The wellspring of the great river of loneliness that ran through Frank Sinatra’s life is not hard to find: he was an only child in a first-generation Italian-American family. Sinatra was born in Hoboken, New Jersey, a city densely populated with immigrant Catholics of one ethnicity or another, in 1915, long before American Catholics had come to regard birth control as an acceptable (or even an available) option. Virtually every lad in the neighborhood was one of five or six or nine; Francis Albert, almost uniquely, was alone. The journalist Pete Hamill, in his research for Why Sinatra Matters, found that “Old-timers from Hoboken would remember him later as a lonely boy, standing in the doorway of his grandmother’s building, watching life go by without him.” Sinatra himself told Hamill, “I used to wish I had an older brother that could help me when I needed him. I wished I had a younger sister I could protect.” It could not have helped that his parents had wanted a girl instead of a boy.

To make matters more exceptional (and worse) for the young Sinatra, not only did his father work long hours, so did his mother. Dolly Sinatra was a leading cog in the Hudson County political machine of Frank (I Am the Mayor) Hague. Extraordinarily for her time (women could not yet vote), Dolly was named leader of the Third Ward in Hoboken’s Ninth District, in part because of her familiarity with the many dialects of Italian that were spoken in the neighborhood. Her job was to help her poor neighbors in their dealings with city hall, then round them up to vote on election day. Sinatra learned early on that if he was going to spend time with his mother, political gatherings were the place to find her. If he was going to win her attention and approval, singing a song or two at these gatherings was the best way to do it. The first entry in the Frank Sinatra songbook was “The Star-Spangled Banner.”
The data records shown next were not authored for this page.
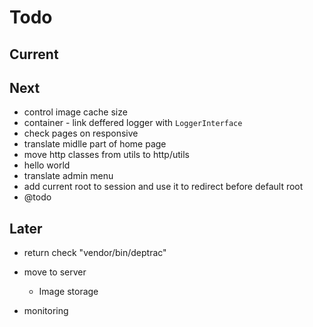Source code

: # Todo

## Current

## Next

- control image cache size
- container - link deffered logger with `LoggerInterface`
- check pages on responsive
- translate midlle part of home page
- move http classes from utils to http/utils
- hello world
- translate admin menu
- add current root to session and use it to redirect before default root
- @todo

## Later

- return check "vendor/bin/deptrac"

- move to server
  - Image storage

- monitoring
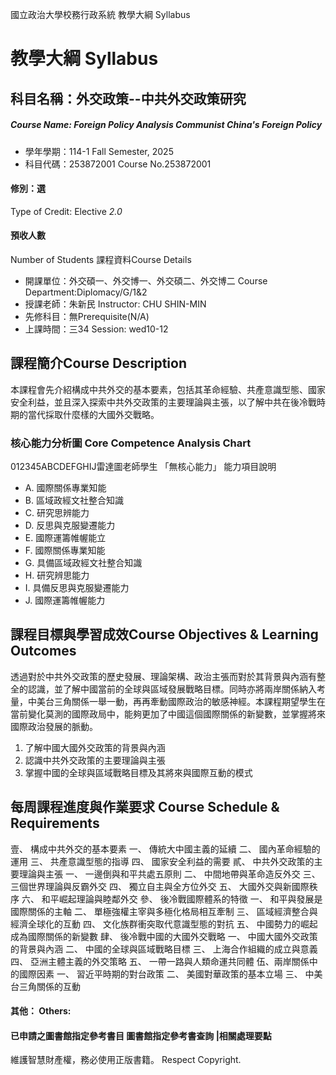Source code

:國立政治大學校務行政系統 教學大綱 Syllabus
# 教學大綱 Syllabus
##  科目名稱：外交政策--中共外交政策研究 
#####  Course Name: Foreign Policy Analysis Communist China's Foreign Policy
  * 學年學期：114-1 Fall Semester, 2025 
  * 科目代碼：253872001 Course No.253872001
#### 修別：選
Type of Credit: Elective 
_2.0_
#### 預收人數
Number of Students
課程資料Course Details
  * 開課單位：外交碩一、外交博一、外交碩二、外交博二 Course Department:Diplomacy/G/1&2 
  * 授課老師：朱新民 Instructor: CHU SHIN-MIN 
  * 先修科目：無Prerequisite(N/A)
  * 上課時間：三34 Session: wed10-12
##  課程簡介Course Description
本課程會先介紹構成中共外交的基本要素，包括其革命經驗、共產意識型態、國家安全利益，並且深入探索中共外交政策的主要理論與主張，以了解中共在後冷戰時期的當代採取什麼樣的大國外交戰略。
###  核心能力分析圖 Core Competence Analysis Chart
012345ABCDEFGHIJ雷達圖老師學生
「無核心能力」 
能力項目說明
  * A. 國際關係專業知能
  * B. 區域政經文社整合知識
  * C. 研究思辨能力
  * D. 反思與克服變遷能力
  * E. 國際運籌帷幄能立
  * F. 國際關係專業知能
  * G. 具備區域政經文社整合知識
  * H. 研究辨思能力
  * I. 具備反思與克服變遷能力
  * J. 國際運籌帷幄能力
##  課程目標與學習成效Course Objectives & Learning Outcomes 
透過對於中共外交政策的歷史發展、理論架構、政治主張而對於其背景與內涵有整全的認識，並了解中國當前的全球與區域發展戰略目標。同時亦將兩岸關係納入考量，中美台三角關係一舉一動，再再牽動國際政治的敏感神經。本課程期望學生在當前變化莫測的國際政局中，能夠更加了中國這個國際關係的新變數，並掌握將來國際政治發展的脈動。
  1. 了解中國大國外交政策的背景與內涵
  2. 認識中共外交政策的主要理論與主張
  3. 掌握中國的全球與區域戰略目標及其將來與國際互動的模式
##  每周課程進度與作業要求 Course Schedule & Requirements
壹、 構成中共外交的基本要素
一、 傳統大中國主義的延續
二、 國內革命經驗的運用
三、 共產意識型態的指導
四、 國家安全利益的需要
貳、 中共外交政策的主要理論與主張
一、 一邊倒與和平共處五原則
二、 中間地帶與革命造反外交
三、 三個世界理論與反霸外交
四、 獨立自主與全方位外交
五、 大國外交與新國際秩序
六、 和平崛起理論與睦鄰外交
參、 後冷戰國際體系的特徵
一、 和平與發展是國際關係的主軸
二、 單極強權主宰與多極化格局相互牽制
三、 區域經濟整合與經濟全球化的互動
四、 文化族群衝突取代意識型態的對抗
五、 中國勢力的崛起成為國際關係的新變數
肆、 後冷戰中國的大國外交戰略
一、 中國大國外交政策的背景與內涵
二、 中國的全球與區域戰略目標
三、 上海合作組織的成立與意義
四、 亞洲主體主義的外交策略
五、 一帶一路與人類命運共同體
伍、兩岸關係中的國際因素
一、 習近平時期的對台政策
二、 美國對華政策的基本立場
三、 中美台三角關係的互動
####  其他： Others:
####  已申請之圖書館指定參考書目  圖書館指定參考書查詢 |相關處理要點
維護智慧財產權，務必使用正版書籍。 Respect Copyright.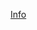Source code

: [Info](https://ele.exeter.ac.uk/pluginfile.php/5352268/mod_resource/content/2/Tutorial_05.pdf)






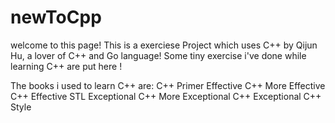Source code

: # newToCpp
welcome to this page!
This is a exerciese Project which uses C++ by Qijun Hu, a lover of C++ and Go language!
Some tiny exercise i've done while learning  C++  are put here !

The books i used to learn C++ are: C++ Primer Effective C++ More Effective C++ Effective STL Exceptional C++ More Exceptional C++ Exceptional C++ Style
For Dolly Sinatra, singing was a cute thing her boy did to please a crowd; when Frank got a little older, she and his father wanted him to enroll at the Stevens Institute of Technology and “get a real job.” For Frank Sinatra, singing was what life was all about. Dolly was slow to realize this, but once she did she became his champion. She bought him some rudimentary sound equipment and sheet music, no small assets for a singer looking for gigs at corner saloons and high school dances. By some accounts, Dolly used political influence to get Frank into the local singing group, the Three Flashes, which (as the now-renamed Hoboken Four) was about to make a movie short with amateur-night impresario Major Bowes. She also pulled strings to arrange the landmark 1938 booking at the Rustic Cabin nightclub in nearby Englewood Cliffs that earned Sinatra his first notice as a professional singer.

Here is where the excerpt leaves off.